Given the novel’s success, it is not a surprise that it was adapted for the screen, not once but numerous times in Japan, South Korea and the USA. While the American iteration of the franchise – in which Sadako was renamed Samara – appeared to die off with The Ring Two in 2005, it received a much-delayed revival 12 years later in the form of F. Javier Gutiérrez’s Rings.

The film limped into cinemas after a protracted delay. It was made for an American release in November 2015. That date was shoved back to April 2016, then to October 2016, and finally to February 2017. The finished film can’t help but show why: Rings is an inconsistent mess. If it did not receive a significant reshoot during its long delay then at the very least its screenplay was rewritten into oblivion. Depending on the given scene, Rings feels like three different sequels at once.

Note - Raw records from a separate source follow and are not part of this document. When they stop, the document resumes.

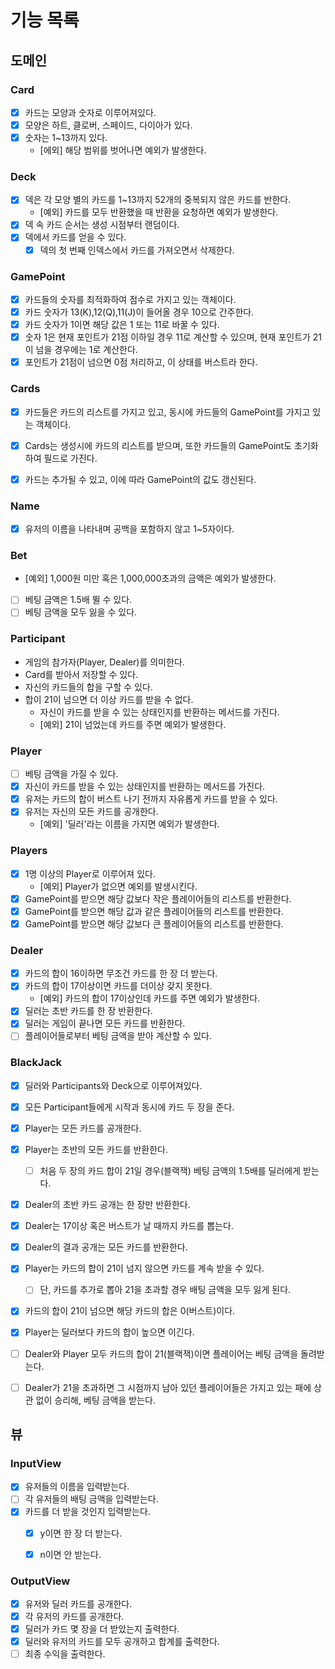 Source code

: # 기능 목록

## 도메인

### Card
- [x] 카드는 모양과 숫자로 이루어져있다.
- [x] 모양은 하트, 클로버, 스페이드, 다이아가 있다.
- [x] 숫자는 1~13까지 있다.
  - [에외] 해당 범위를 벗어나면 예외가 발생한다.

### Deck
- [x] 덱은 각 모양 별의 카드를 1~13까지 52개의 중복되지 않은 카드를 반한다.
  - [예외] 카드를 모두 반환했을 때 반환을 요청하면 예외가 발생한다.
- [x] 덱 속 카드 순서는 생성 시점부터 랜덤이다.
- [x] 덱에서 카드를 얻을 수 있다.
  - [x] 덱의 첫 번째 인덱스에서 카드를 가져오면서 삭제한다.

### GamePoint
- [x] 카드들의 숫자를 최적화하여 점수로 가지고 있는 객체이다.
- [x] 카드 숫자가 13(K),12(Q),11(J)이 들어올 경우 10으로 간주한다.
- [x] 카드 숫자가 1이면 해당 값은 1 또는 11로 바꿀 수 있다.
- [x] 숫자 1은 현재 포인트가 21점 이하일 경우 11로 계산할 수 있으며, 현재 포인트가 21이 넘을 경우에는 1로 계산한다.
- [x] 포인트가 21점이 넘으면 0점 처리하고, 이 상태를 버스트라 한다.

### Cards
- [x] 카드들은 카드의 리스트를 가지고 있고, 동시에 카드들의 GamePoint를 가지고 있는 객체이다.
- [x] Cards는 생성시에 카드의 리스트를 받으며, 또한 카드들의 GamePoint도 초기화하여 필드로 가진다.
- [x] 카드는 추가될 수 있고, 이에 따라 GamePoint의 값도 갱신된다.


### Name
- [x] 유저의 이름을 나타내며 공백을 포함하지 않고 1~5자이다.

### Bet
- [예외] 1,000원 미만 혹은 1,000,000초과의 금액은 예외가 발생한다.
- [ ] 베팅 금액은 1.5배 뛸 수 있다.
- [ ] 베팅 금액을 모두 잃을 수 있다.

### Participant
- 게임의 참가자(Player, Dealer)를 의미한다.
- Card를 받아서 저장할 수 있다.
- 자신의 카드들의 합을 구할 수 있다.
- 합이 21이 넘으면 더 이상 카드를 받을 수 없다.
  - 자신이 카드를 받을 수 있는 상태인지를 반환하는 메서드를 가진다.
  - [예외] 21이 넘었는데 카드를 주면 예외가 발생한다.

### Player
- [ ] 베팅 금액을 가질 수 있다.
- [x] 자신이 카드를 받을 수 있는 상태인지를 반환하는 메서드를 가진다.
- [x] 유저는 카드의 합이 버스트 나기 전까지 자유롭게 카드를 받을 수 있다.
- [x] 유저는 자신의 모든 카드를 공개한다.
  - [예외] '딜러'라는 이름을 가지면 예외가 발생한다.

### Players
- [x] 1명 이상의 Player로 이루어져 있다.
  - [예외] Player가 없으면 예외를 발생시킨다.
- [x] GamePoint를 받으면 해당 값보다 작은 플레이어들의  리스트를 반환한다.
- [x] GamePoint를 받으면 해당 값과 같은 플레이어들의 리스트를 반환한다.
- [x] GamePoint를 받으면 해당 값보다 큰 플레이어들의 리스트를 반환한다.

### Dealer
- [x] 카드의 합이 16이하면 무조건 카드를 한 장 더 받는다.
- [x] 카드의 합이 17이상이면 카드를 더이상 갖지 못한다.
  - [예외] 카드의 합이 17이상인데 카드를 주면 예외가 발생한다.
- [x] 딜러는 초반 카드를 한 장 반환한다.
- [x] 딜러는 게임이 끝나면 모든 카드를 반환한다.
- [ ] 플레이어들로부터 베팅 금액을 받아 계산할 수 있다.

### BlackJack
- [x] 딜러와 Participants와 Deck으로 이루어져있다.
- [x] 모든 Participant들에게 시작과 동시에 카드 두 장을 준다.
- [x] Player는 모든 카드를 공개한다.
- [x] Player는 초반의 모든 카드를 반환한다.
  - [ ] 처음 두 장의 카드 합이 21일 경우(블랙잭) 베팅 금액의 1.5배를 딜러에게 받는다. 
- [x] Dealer의 초반 카드 공개는 한 장만 반환한다.
- [x] Dealer는 17이상 혹은 버스트가 날 때까지 카드를 뽑는다.
- [x] Dealer의 결과 공개는 모든 카드를 반환한다.
- [x] Player는 카드의 합이 21이 넘지 않으면 카드를 계속 받을 수 있다.
  - [ ] 단, 카드를 추가로 뽑아 21을 초과할 경우 배팅 금액을 모두 잃게 된다.
- [x] 카드의 합이 21이 넘으면 해당 카드의 합은 0(버스트)이다.
- [x] Player는 딜러보다 카드의 합이 높으면 이긴다.
- [ ] Dealer와 Player 모두 카드의 합이 21(블랙잭)이면 플레이어는 베팅 금액을 돌려받는다.
- [ ] Dealer가 21을 초과하면 그 시점까지 남아 있던 플레이어들은 가지고 있는 패에 상관 없이 승리해, 베팅 금액을 받는다.


## 뷰

### InputView

- [x] 유저들의 이름을 입력받는다.
- [ ] 각 유저들의 배팅 금액을 입력받는다.
- [x] 카드를 더 받을 것인지 입력받는다.
  - [x] y이면 한 장 더 받는다.
  - [x] n이면 안 받는다.


### OutputView

- [x] 유저와 딜러 카드를 공개한다.
- [x] 각 유저의 카드를 공개한다.
- [x] 딜러가 카드 몇 장을 더 받았는지 출력한다.
- [x] 딜러와 유저의 카드를 모두 공개하고 합계를 출력한다.
- [ ] 최종 수익을 출력한다.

So there is the Ring-as-Final Destination opening, which looks to reframe the supernatural thriller into something more visceral and adolescent. There is the edgy college experiment first act, in which a secret university project has students watching Samara’s videos and recording the results. From there the bulk of the film comprises a more youthful remake of the original film, as students Julia (Matilda Lutz) and Holt (Alex Roe) go searching for wherever Samara’s remains were buried after they were recovered the first time.

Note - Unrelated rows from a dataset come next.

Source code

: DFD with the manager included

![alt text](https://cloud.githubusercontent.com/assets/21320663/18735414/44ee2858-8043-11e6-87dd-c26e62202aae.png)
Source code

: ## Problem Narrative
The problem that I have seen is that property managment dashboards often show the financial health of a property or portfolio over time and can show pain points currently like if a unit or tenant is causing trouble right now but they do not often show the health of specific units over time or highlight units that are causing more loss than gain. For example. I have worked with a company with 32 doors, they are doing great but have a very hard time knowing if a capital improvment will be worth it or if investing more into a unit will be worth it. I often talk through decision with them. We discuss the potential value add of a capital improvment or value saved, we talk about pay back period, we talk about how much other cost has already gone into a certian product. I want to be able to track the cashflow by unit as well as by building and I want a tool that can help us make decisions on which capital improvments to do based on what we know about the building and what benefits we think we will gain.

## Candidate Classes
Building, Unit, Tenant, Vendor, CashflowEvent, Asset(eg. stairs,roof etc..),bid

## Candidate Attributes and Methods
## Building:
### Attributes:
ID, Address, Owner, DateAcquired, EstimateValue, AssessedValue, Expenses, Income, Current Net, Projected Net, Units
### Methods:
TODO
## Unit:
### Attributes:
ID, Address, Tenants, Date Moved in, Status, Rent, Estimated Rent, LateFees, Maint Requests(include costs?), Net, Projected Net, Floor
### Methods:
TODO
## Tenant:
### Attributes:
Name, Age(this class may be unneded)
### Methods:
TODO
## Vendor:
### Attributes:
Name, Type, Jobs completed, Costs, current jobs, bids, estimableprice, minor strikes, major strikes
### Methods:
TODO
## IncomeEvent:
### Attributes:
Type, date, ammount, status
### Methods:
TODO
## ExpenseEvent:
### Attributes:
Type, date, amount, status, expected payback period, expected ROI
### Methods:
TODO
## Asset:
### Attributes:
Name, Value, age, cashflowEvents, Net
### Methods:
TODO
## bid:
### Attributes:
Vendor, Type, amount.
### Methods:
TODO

Only one of these versions feels as if it has a purpose (the experiments), and its potential is squandered. While there is some effective horror imagery, the film is too quick to show off its supernatural effects and abandons any real chance of generating tension. When the film takes Julia into the college to uncover the experiments, it rushes things terribly. When she and Holt head off into rural America it slows down to an absolute grind. The lead performances are earnest but bland. The supporting performances, including actors Johnny Galecki as a seedy college professor and Vincent D’Onofrio as a blind cemetery attendant, are practically caricatures.

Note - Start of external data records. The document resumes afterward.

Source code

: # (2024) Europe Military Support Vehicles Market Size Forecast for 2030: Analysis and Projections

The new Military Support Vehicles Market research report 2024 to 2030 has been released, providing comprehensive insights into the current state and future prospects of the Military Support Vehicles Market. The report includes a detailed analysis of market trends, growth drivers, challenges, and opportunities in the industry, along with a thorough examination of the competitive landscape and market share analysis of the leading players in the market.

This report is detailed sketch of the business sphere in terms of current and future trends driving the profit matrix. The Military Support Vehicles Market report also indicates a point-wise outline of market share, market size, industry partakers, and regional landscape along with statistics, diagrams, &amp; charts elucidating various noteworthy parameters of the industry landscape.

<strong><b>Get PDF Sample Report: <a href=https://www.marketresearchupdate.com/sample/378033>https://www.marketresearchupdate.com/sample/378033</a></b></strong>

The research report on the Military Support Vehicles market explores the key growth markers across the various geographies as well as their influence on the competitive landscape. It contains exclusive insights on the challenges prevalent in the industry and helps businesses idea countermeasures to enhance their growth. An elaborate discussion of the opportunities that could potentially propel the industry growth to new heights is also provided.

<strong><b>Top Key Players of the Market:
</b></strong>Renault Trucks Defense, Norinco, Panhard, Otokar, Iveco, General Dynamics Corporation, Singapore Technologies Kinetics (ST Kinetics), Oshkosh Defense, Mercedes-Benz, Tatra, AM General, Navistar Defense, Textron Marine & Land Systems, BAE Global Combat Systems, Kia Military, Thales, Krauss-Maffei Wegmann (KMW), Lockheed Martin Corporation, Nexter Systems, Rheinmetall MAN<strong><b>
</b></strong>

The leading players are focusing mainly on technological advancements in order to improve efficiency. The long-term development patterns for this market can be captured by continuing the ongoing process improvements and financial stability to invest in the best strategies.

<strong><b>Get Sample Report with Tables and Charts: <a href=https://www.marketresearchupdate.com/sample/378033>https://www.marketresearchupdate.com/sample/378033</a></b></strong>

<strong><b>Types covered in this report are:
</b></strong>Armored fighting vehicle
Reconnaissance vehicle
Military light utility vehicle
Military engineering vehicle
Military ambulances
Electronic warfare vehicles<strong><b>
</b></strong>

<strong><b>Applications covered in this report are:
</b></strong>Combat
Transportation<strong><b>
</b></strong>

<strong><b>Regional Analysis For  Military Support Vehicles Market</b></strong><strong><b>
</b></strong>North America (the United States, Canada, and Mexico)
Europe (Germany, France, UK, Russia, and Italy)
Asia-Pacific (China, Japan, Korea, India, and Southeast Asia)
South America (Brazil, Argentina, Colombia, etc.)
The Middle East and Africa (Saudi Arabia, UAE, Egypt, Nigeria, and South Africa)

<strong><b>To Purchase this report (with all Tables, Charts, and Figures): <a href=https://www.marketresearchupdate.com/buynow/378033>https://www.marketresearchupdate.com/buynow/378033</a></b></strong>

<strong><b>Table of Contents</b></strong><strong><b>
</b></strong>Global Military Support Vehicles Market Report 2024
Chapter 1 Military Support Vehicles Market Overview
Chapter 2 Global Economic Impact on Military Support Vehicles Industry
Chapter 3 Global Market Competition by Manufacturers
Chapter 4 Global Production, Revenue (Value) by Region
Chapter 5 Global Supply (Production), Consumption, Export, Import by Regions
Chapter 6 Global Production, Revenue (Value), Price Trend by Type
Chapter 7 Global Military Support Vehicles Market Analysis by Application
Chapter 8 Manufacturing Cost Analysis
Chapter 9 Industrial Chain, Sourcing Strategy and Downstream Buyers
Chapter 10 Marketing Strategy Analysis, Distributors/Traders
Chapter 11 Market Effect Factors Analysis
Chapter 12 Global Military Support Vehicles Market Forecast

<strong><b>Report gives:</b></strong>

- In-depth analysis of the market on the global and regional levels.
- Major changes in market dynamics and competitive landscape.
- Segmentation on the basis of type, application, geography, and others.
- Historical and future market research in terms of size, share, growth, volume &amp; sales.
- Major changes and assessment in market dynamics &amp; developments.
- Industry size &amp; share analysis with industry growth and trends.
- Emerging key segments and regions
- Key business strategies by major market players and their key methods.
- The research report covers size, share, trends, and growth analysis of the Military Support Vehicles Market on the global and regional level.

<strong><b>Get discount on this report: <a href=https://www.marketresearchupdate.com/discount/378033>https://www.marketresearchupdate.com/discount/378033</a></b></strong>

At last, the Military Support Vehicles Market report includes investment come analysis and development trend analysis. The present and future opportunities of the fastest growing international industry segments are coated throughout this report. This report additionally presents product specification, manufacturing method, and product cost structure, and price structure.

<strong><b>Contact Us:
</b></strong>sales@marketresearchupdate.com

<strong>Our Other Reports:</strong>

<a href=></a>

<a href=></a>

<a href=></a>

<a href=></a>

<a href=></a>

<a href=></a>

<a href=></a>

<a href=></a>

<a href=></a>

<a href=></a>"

Ring is a source material with enormous potential, but a little of its technology-powered supernatural horror goes a very long way. Gore Verbinski’s 2002 remake showed off an admirable restraint, and successfully replicated the original film’s rising dread to great effect. Made 15 years later, Rings feels as if that cursed videotape has been copied a few generations too many. One kind of hopes this is the end of it.